It is such a mess that Nick is announcing another ‘expert panel’, apparently to fix problems left for us by Labor’s first ‘expert panel’. It delivered the trashing of 72 unique and community crafted development plans across the state, and replaced them with one Planning and Design Code in March 2021.

The first test was a massive rezoning of ‘Riverbank’, delivering government infrastructure projects across 35ha of Adelaide’s park lands. Public resistance was swept aside.

Minister Champion praises former Labor planning minister, John Rau, because he “protected our food bowl and prevented urban sprawl”, but his advisors have clearly not mentioned the Mt Barker disaster, major arable land rezoning and which since has encouraged rampant urban sprawl since in that region.

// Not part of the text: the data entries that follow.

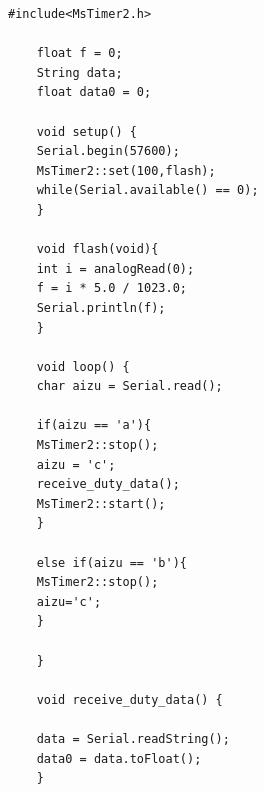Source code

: \documentclass[12pt]{jarticle}
\begin{document}
	\begin{lstlisting}[caption=受電側arduino, label=program3]
	#include<MsTimer2.h>
	
	float f = 0;
	String data;
	float data0 = 0;
	
	void setup() {
	Serial.begin(57600);
	MsTimer2::set(100,flash);
	while(Serial.available() == 0);
	}
	
	void flash(void){
	int i = analogRead(0);
	f = i * 5.0 / 1023.0;
	Serial.println(f);
	}
	
	void loop() {
	char aizu = Serial.read();
	
	if(aizu == 'a'){
	MsTimer2::stop();
	aizu = 'c';
	receive_duty_data();
	MsTimer2::start();
	}
	
	else if(aizu == 'b'){
	MsTimer2::stop();
	aizu='c';
	}
	
	}
	
	void receive_duty_data() {
	
	data = Serial.readString();
	data0 = data.toFloat();
	}
	\end{lstlisting}
\end{document}
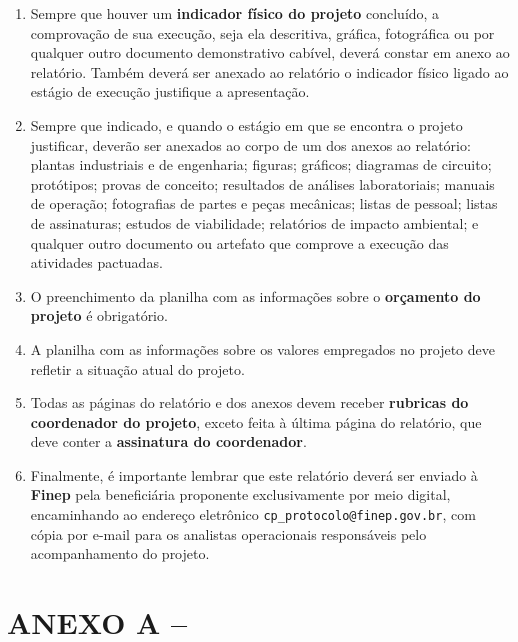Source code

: \documentclass[a4paper,12pt]{article}
\begin{document}
\begin{mdframed}[linecolor=black,linewidth=1pt,backgroundcolor=gray!40]
\begin{enumerate}[label=14.\arabic*.,leftmargin=1cm]
    \item Sempre que houver um \textbf{indicador físico do projeto} concluído, a comprovação de sua execução, seja ela descritiva, gráfica, fotográfica ou por qualquer outro documento demonstrativo cabível, deverá constar em anexo ao relatório. Também deverá ser anexado ao relatório o indicador físico ligado ao estágio de execução justifique a apresentação.
    \item Sempre que indicado, e quando o estágio em que se encontra o projeto justificar, deverão ser anexados ao corpo de um dos anexos ao relatório: plantas industriais e de engenharia; figuras; gráficos; diagramas de circuito; protótipos; provas de conceito; resultados de análises laboratoriais; manuais de operação; fotografias de partes e peças mecânicas; listas de pessoal; listas de assinaturas; estudos de viabilidade; relatórios de impacto ambiental; e qualquer outro documento ou artefato que comprove a execução das atividades pactuadas.
    \item O preenchimento da planilha com as informações sobre o \textbf{orçamento do projeto} é obrigatório.
    \item A planilha com as informações sobre os valores empregados no projeto deve reﬂetir a situação atual do projeto.
    \item Todas as páginas do relatório e dos anexos devem receber \textbf{rubricas do coordenador do projeto}, exceto feita à última página do relatório, que deve conter a \textbf{assinatura do coordenador}.
    \item Finalmente, é importante lembrar que este relatório deverá ser enviado à \textbf{Finep} pela beneficiária proponente exclusivamente por meio digital, encaminhando ao endereço eletrônico \texttt{cp\_protocolo@finep.gov.br}, com cópia por e-mail para os analistas operacionais responsáveis pelo acompanhamento do projeto.
\end{enumerate}
\end{mdframed}
\newpage

\section[\texorpdfstring{ANEXO A – [preencher com o texto descrevendo o indicador físico da atividade 1.1]}{ANEXO A – [preencher com o texto descrevendo o indicador físico da atividade 1.1]}]{ANEXO A – \color{blue}{[preencher com o texto descrevendo o indicador físico da atividade 1.1]}}
\end{document}
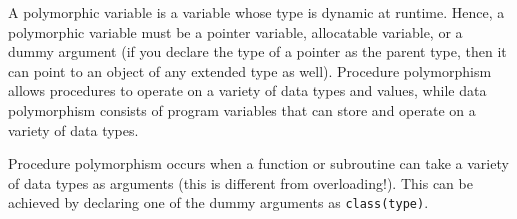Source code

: \documentclass[10pt]{article}
\begin{document}
A polymorphic variable is a variable whose type is dynamic at runtime. Hence, a polymorphic variable must be a pointer variable, allocatable variable, or a dummy argument (if you declare the type of a pointer as the parent type, then it can point to an object of any extended type as well). Procedure polymorphism allows procedures to operate on a variety of data types and values, while data polymorphism consists of program variables that can store and operate on a variety of data types. 

Procedure polymorphism occurs when a function or subroutine can take a variety of data types as arguments (this is different from overloading!). This can be achieved by declaring one of the dummy arguments as {\tt class(type)}.
\end{document}
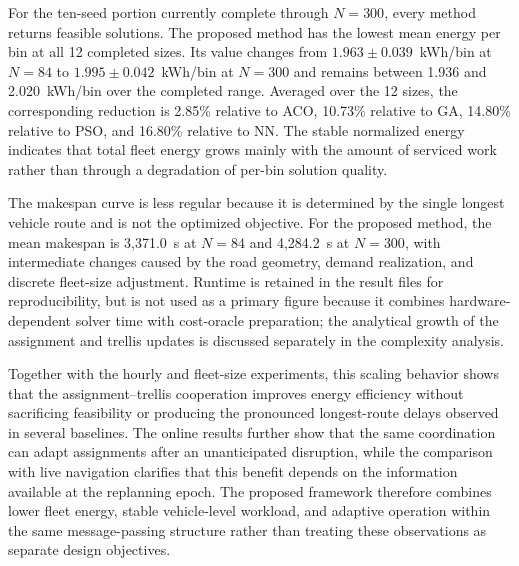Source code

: For the ten-seed portion currently complete through $N=300$, every method
returns feasible solutions. The proposed method has the lowest mean energy per
bin at all 12 completed sizes. Its value changes from
$1.963\pm0.039$~kWh/bin at $N=84$ to $1.995\pm0.042$~kWh/bin at $N=300$ and
remains between 1.936 and 2.020~kWh/bin over the completed range. Averaged
over the 12 sizes, the corresponding reduction is 2.85\% relative to ACO,
10.73\% relative to GA, 14.80\% relative to PSO, and 16.80\% relative to NN.
The stable normalized energy indicates that total fleet energy grows mainly
with the amount of serviced work rather than through a degradation of
per-bin solution quality.

The makespan curve is less regular because it is determined by the single
longest vehicle route and is not the optimized objective. For the proposed
method, the mean makespan is 3,371.0~s at $N=84$ and 4,284.2~s at $N=300$,
with intermediate changes caused by the road geometry, demand realization,
and discrete fleet-size adjustment. Runtime is retained in the result files
for reproducibility, but is not used as a primary figure because it combines
hardware-dependent solver time with cost-oracle preparation; the analytical
growth of the assignment and trellis updates is discussed separately in the
complexity analysis.

Together with the hourly and fleet-size experiments, this scaling behavior
shows that the assignment--trellis cooperation improves energy efficiency
without sacrificing feasibility or producing the pronounced longest-route
delays observed in several baselines. The online results further show that the
same coordination can adapt assignments after an unanticipated disruption,
while the comparison with live navigation clarifies that this benefit depends
on the information available at the replanning epoch. The proposed framework
therefore combines lower fleet energy, stable vehicle-level workload, and
adaptive operation within the same message-passing structure rather than
treating these observations as separate design objectives.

Minister Champion’s advisors need to show him the findings of the Legislative Council’s 17 November 2021 inquiry into Planning Reform. Its evidence is damning of Labor’s planning history. It is his ‘expert panel’ findings already. How will the minister respond to its 232 pages? – John Bridgland

Commenting on the story: Developer resubmits Parade tower plans

The State Commission Assessment Panel has a record of approving excessively huge, high and bulky developments which pay scant regard to their surroundings.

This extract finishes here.